* [Problem requirements]
Every line of the data below is to be written out again exactly.

[Collected data entries]
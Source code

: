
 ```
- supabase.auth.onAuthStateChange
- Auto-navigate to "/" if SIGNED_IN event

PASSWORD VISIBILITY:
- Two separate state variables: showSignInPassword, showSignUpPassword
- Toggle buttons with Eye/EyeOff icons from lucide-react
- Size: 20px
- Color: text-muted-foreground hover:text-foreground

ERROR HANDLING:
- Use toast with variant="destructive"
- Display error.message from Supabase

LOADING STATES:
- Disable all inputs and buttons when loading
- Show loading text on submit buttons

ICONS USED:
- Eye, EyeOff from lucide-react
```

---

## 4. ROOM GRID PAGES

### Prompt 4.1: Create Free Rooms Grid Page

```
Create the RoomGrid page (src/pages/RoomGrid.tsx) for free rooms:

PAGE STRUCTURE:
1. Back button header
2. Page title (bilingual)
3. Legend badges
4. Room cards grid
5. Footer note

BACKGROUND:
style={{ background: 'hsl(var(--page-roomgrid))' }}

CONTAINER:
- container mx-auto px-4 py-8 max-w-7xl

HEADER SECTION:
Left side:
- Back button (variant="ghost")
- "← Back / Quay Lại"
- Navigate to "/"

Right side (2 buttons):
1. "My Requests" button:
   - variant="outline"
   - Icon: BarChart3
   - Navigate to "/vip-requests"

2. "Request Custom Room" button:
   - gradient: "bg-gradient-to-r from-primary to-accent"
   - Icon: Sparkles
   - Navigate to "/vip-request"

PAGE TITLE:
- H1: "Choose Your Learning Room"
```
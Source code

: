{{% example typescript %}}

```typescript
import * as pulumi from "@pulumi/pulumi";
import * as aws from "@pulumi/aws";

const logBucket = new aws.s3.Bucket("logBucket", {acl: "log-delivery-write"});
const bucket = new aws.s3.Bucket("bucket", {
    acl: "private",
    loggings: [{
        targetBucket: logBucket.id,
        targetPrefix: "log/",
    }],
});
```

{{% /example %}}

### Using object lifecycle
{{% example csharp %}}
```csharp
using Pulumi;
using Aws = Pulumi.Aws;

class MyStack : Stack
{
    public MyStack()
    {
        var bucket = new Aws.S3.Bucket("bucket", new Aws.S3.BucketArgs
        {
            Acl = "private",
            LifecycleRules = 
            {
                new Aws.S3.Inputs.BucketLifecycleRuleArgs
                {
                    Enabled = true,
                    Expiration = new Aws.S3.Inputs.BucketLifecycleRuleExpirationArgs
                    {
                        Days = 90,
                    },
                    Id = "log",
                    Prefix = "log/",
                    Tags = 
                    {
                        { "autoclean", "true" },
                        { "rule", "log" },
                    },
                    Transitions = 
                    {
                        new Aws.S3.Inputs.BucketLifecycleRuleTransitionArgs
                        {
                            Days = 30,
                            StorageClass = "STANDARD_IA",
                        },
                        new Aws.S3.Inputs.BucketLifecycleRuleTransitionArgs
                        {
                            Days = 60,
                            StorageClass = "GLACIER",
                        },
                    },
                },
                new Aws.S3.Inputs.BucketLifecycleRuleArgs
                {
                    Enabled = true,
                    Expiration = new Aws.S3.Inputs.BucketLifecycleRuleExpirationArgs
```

* [Reply to the exercise]
Source code

:
 ```
- supabase.auth.onAuthStateChange
- Auto-navigate to "/" if SIGNED_IN event

PASSWORD VISIBILITY:
- Two separate state variables: showSignInPassword, showSignUpPassword
- Toggle buttons with Eye/EyeOff icons from lucide-react
- Size: 20px
- Color: text-muted-foreground hover:text-foreground

ERROR HANDLING:
- Use toast with variant="destructive"
- Display error.message from Supabase

LOADING STATES:
- Disable all inputs and buttons when loading
- Show loading text on submit buttons

ICONS USED:
- Eye, EyeOff from lucide-react
```

---

## 4. ROOM GRID PAGES

### Prompt 4.1: Create Free Rooms Grid Page

```
Create the RoomGrid page (src/pages/RoomGrid.tsx) for free rooms:

PAGE STRUCTURE:
1. Back button header
2. Page title (bilingual)
3. Legend badges
4. Room cards grid
5. Footer note

BACKGROUND:
style={{ background: 'hsl(var(--page-roomgrid))' }}

CONTAINER:
- container mx-auto px-4 py-8 max-w-7xl

HEADER SECTION:
Left side:
- Back button (variant="ghost")
- "← Back / Quay Lại"
- Navigate to "/"

Right side (2 buttons):
1. "My Requests" button:
   - variant="outline"
   - Icon: BarChart3
   - Navigate to "/vip-requests"

2. "Request Custom Room" button:
   - gradient: "bg-gradient-to-r from-primary to-accent"
   - Icon: Sparkles
   - Navigate to "/vip-request"

PAGE TITLE:
- H1: "Choose Your Learning Room"
```
Source code

:{{% example typescript %}}

```typescript
import * as pulumi from "@pulumi/pulumi";
import * as aws from "@pulumi/aws";

const logBucket = new aws.s3.Bucket("logBucket", {acl: "log-delivery-write"});
const bucket = new aws.s3.Bucket("bucket", {
    acl: "private",
    loggings: [{
        targetBucket: logBucket.id,
        targetPrefix: "log/",
    }],
});
```

{{% /example %}}

### Using object lifecycle
{{% example csharp %}}
```csharp
using Pulumi;
using Aws = Pulumi.Aws;

class MyStack : Stack
{
    public MyStack()
    {
        var bucket = new Aws.S3.Bucket("bucket", new Aws.S3.BucketArgs
        {
            Acl = "private",
            LifecycleRules = 
            {
                new Aws.S3.Inputs.BucketLifecycleRuleArgs
                {
                    Enabled = true,
                    Expiration = new Aws.S3.Inputs.BucketLifecycleRuleExpirationArgs
                    {
                        Days = 90,
                    },
                    Id = "log",
                    Prefix = "log/",
                    Tags = 
                    {
                        { "autoclean", "true" },
                        { "rule", "log" },
                    },
                    Transitions = 
                    {
                        new Aws.S3.Inputs.BucketLifecycleRuleTransitionArgs
                        {
                            Days = 30,
                            StorageClass = "STANDARD_IA",
                        },
                        new Aws.S3.Inputs.BucketLifecycleRuleTransitionArgs
                        {
                            Days = 60,
                            StorageClass = "GLACIER",
                        },
                    },
                },
                new Aws.S3.Inputs.BucketLifecycleRuleArgs
                {
                    Enabled = true,
                    Expiration = new Aws.S3.Inputs.BucketLifecycleRuleExpirationArgs
```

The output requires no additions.